◆ Work instructions ◆
The expected output is exactly the lines below, starting at the line with "B.对FAA批准的飞机飞行手" and ending at the line with "D.执行本指令可采用能保证安", both included; no other line belongs in it.

Stored entries
++++++++++
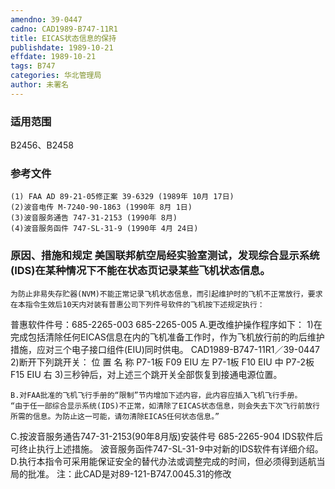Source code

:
 ```yaml
---
amendno: 39-0447
cadno: CAD1989-B747-11R1
title: EICAS状态信息的保持
publishdate: 1989-10-21
effdate: 1989-10-21
tags: B747
categories: 华北管理局
author: 未署名
---
```


### 适用范围 
B2456、B2458

### 参考文件
    (1) FAA AD 89-21-05修正案 39-6329 (1989年 10月 17日) 
    (2)波音电传 M-7240-90-1863 (1990年 8月 1日) 
    (3)波音服务通告 747-31-2153 (1990年 8月) 
    (4)波音服务函件 747-SL-31-9 (1990年 4月 24日)


### 原因、措施和规定     美国联邦航空局经实验室测试，发现综合显示系统(IDS)在某种情况下不能在状态页记录某些飞机状态信息。 
    为防止非易失存贮器(NVM)不能正常记录飞机状态信息，而引起维护时的飞机不正常放行，要求在本指令生效后10天内对装有普惠公司下列件号软件的飞机按下述规定执行：
普惠软件件号：685-2265-003 685-2265-005
    A.更改维护操作程序如下： 
     1)在完成包括清除任何EICAS信息在内的飞机准备工作时，作为飞机放行前的昀后维护措施，应对三个电子接口组件(EIU)同时供电。
  CAD1989-B747-11R1／39-0447
     2)断开下列跳开关： 
位 置 名 称 P7-1板  F09 EIU 左 P7-1板  F10 EIU 中 P7-2板  F15 EIU 右 
     3)三秒钟后，对上述三个跳开关全部恢复到接通电源位置。 

    B.对FAA批准的飞机飞行手册的“限制”节内增加下述内容，此内容应插入飞机飞行手册。 
    “由于任一部综合显示系统(IDS)不正常，如清除了EICAS状态信息，则会失去下次飞行前放行所需的信息。为防止这一可能，请勿清除EICAS任何状态信息。” 
C.按波音服务通告747-31-2153(90年8月版)安装件号
685-2265-904 IDS软件后可终止执行上述措施。 波音服务函件747-SL-31-9中对新的IDS软件有详细介绍。 
    D.执行本指令可采用能保证安全的替代办法或调整完成的时间，但必须得到适航当局的批准。 
注：此CAD是对89-121-B747.0045.31的修改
++++++++++
◆ Solution for this task ◆
    B.对FAA批准的飞机飞行手册的“限制”节内增加下述内容，此内容应插入飞机飞行手册。 
    “由于任一部综合显示系统(IDS)不正常，如清除了EICAS状态信息，则会失去下次飞行前放行所需的信息。为防止这一可能，请勿清除EICAS任何状态信息。” 
C.按波音服务通告747-31-2153(90年8月版)安装件号
685-2265-904 IDS软件后可终止执行上述措施。 波音服务函件747-SL-31-9中对新的IDS软件有详细介绍。 
    D.执行本指令可采用能保证安全的替代办法或调整完成的时间，但必须得到适航当局的批准。 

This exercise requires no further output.